AMFm has good reason to want ACTs provided at reduced rates, but medicine cannot be guaranteed to reach intended receivers. Shopkeepers buy ACTs, at a reduced rate, so that they may sell ACTs affordably. So while the availability of ACTs has increased within the countries examined in the Lancet’s study, there is no guarantee that medicine reaches sick individuals1. An Oxfam senior health advisor, Mohga Kamal-Yanni, was quoted in an article in Nature1, “You don’t need a huge independent evaluation to calculate that a huge subsidy will permit shopkeepers to buy and sell more of a drug,” she says. “Sales don’t mean anything unless you know who the sales are for.” If one has money then they can buy ACTs. No testing necessary. Now better technology enables testing before distributing subsidized medicine. The next obstacle would be determining who has the ability to test for malaria. The shopkeepers, who distribute the medicine, are not educated enough that they could accurately perform malaria testing.

Flickr
Oxfam, in a recent article, Put an end to risky malaria program, advocated ending AMFm. The first issue Oxfam had with AMFm was the lack of regulation. If someone with a fever can come and buy an ACT and take it, without being tested for malaria, this causes a potential for more drug resistant malaria. ACTs, when taken appropriately by a sick individual, are effective at ridding the body of malaria. When used too much, malaria forms a resistance and becomes a super bug. Misdiagnosis, caused by overuse of ACTs, is counterproductive. Technology has now reached a point where it is plausible to test potentially infected individuals. This way, antimalarials, such as ACTs, will only be used for definite cases. In an interview with Dr. Toby Leslie,she discusses the question of plans to reduce misdiagnosis. Dr. Leslie cited that improved awareness of malaria, better use of microscopy tests and increased use of rapid diagnosis tests can decreased misdiagnosis. Many individuals diagnosing malaria are shopkeepers who have no doctoral knowledge of what malaria looks like.

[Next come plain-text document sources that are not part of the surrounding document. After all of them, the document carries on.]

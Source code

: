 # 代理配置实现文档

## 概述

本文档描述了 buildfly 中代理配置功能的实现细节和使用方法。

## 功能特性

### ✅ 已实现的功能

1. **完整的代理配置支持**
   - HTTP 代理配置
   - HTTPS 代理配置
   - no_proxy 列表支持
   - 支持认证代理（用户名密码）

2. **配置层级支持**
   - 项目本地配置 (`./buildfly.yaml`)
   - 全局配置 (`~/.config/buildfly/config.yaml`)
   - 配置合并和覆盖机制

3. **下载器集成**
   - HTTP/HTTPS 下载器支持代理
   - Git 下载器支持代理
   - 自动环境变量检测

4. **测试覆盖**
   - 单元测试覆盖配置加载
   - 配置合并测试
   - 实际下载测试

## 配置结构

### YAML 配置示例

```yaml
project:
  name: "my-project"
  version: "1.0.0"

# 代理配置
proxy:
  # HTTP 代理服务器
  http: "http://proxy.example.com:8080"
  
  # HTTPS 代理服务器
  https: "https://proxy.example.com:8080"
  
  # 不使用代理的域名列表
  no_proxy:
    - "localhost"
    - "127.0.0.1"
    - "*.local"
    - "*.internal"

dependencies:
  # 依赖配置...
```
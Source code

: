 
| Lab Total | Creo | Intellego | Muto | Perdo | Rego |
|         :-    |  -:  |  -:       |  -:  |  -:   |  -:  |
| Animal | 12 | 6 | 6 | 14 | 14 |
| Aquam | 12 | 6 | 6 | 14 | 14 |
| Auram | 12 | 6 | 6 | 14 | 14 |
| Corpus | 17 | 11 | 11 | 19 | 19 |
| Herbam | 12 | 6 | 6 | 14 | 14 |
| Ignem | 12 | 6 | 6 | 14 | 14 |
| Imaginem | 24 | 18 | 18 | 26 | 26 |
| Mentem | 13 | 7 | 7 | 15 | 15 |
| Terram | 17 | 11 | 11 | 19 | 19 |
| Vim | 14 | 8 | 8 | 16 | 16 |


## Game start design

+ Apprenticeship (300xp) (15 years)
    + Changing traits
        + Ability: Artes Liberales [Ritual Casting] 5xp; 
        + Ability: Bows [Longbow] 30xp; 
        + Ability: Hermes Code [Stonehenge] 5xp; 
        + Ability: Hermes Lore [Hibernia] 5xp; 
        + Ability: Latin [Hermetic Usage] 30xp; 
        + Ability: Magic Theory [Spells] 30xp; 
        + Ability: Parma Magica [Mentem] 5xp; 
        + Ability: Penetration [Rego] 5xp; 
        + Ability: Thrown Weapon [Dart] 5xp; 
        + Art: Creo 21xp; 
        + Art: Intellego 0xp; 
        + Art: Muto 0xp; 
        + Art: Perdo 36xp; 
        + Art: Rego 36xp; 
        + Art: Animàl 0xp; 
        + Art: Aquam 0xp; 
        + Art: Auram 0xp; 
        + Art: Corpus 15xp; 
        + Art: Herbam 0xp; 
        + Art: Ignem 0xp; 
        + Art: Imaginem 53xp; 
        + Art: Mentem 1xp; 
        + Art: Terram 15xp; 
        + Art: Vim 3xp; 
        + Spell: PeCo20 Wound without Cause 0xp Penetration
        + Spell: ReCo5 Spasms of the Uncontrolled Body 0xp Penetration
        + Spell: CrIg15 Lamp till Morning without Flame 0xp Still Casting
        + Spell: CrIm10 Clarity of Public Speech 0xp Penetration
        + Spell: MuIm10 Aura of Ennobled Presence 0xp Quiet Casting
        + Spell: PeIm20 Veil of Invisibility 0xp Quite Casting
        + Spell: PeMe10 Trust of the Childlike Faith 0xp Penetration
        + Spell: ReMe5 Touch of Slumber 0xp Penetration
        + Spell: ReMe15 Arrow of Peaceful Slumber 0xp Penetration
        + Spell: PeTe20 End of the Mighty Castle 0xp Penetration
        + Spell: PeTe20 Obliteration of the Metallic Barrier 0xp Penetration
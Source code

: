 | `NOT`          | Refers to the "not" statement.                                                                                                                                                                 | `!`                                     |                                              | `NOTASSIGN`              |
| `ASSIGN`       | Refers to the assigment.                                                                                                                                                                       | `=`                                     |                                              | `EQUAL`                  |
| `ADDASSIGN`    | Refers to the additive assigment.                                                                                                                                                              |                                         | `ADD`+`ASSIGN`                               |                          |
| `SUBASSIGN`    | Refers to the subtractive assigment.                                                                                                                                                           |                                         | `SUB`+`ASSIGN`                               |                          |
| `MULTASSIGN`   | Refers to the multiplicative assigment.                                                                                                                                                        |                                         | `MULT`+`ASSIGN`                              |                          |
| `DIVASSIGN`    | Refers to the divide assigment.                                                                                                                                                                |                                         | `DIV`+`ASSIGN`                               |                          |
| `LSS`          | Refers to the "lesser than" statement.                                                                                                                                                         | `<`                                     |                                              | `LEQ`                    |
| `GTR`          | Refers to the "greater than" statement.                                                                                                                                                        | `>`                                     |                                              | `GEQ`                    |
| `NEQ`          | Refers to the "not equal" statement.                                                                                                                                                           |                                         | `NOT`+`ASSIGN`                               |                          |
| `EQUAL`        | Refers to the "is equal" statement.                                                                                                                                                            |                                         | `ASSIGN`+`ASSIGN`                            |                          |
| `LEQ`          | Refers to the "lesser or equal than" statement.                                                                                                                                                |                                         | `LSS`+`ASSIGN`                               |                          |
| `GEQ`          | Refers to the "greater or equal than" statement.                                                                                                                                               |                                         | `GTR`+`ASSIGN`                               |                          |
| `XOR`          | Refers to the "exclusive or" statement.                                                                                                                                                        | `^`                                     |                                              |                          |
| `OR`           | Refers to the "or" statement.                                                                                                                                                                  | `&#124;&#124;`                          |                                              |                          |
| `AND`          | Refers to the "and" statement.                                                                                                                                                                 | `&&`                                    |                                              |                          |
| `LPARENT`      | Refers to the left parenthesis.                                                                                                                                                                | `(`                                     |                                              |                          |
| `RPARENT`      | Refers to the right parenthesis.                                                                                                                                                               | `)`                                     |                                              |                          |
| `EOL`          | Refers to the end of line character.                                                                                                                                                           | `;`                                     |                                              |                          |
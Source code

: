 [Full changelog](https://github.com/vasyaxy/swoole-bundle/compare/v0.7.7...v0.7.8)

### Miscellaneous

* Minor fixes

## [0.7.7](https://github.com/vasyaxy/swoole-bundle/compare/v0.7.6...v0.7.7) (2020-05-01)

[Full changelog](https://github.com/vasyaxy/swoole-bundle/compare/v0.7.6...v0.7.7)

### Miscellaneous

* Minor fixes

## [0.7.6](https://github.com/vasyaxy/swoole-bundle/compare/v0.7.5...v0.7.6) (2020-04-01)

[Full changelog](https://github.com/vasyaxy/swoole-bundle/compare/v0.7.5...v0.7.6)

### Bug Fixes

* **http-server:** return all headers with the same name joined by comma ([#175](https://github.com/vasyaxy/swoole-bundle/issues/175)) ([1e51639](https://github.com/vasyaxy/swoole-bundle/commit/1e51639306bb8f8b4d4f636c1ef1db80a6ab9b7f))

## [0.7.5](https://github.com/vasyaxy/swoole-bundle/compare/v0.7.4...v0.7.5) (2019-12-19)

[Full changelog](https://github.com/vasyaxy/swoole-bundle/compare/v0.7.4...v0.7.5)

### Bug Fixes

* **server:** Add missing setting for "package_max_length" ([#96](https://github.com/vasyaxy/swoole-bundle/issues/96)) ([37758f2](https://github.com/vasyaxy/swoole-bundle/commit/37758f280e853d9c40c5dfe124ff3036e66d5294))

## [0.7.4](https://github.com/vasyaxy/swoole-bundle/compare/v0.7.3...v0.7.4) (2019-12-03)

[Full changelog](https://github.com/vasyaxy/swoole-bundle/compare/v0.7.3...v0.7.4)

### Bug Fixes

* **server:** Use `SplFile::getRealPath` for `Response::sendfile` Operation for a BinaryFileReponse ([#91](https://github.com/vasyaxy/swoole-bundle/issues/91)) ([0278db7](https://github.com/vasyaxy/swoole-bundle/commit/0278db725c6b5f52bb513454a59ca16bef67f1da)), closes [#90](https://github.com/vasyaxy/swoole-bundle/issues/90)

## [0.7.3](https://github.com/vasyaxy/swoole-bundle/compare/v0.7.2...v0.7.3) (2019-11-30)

In November of 2012, the Global Fund voted to remove AMFm as a separately funded program. This was a wise move because the money put into the program, while showing results, was not showing true results. The medicine not having been proven to reach the targeted population, or even children under the age of five. ACTs were also being used by anyone who could afford them. There was no regulation on the subsidized medicine. In essence, AMFm could have been funding the malaria resistance campaign. Then where would infected individuals be if the ACTs were unable to cure them? The world would be back at square one and malaria would make a stronger and more intimidating comeback.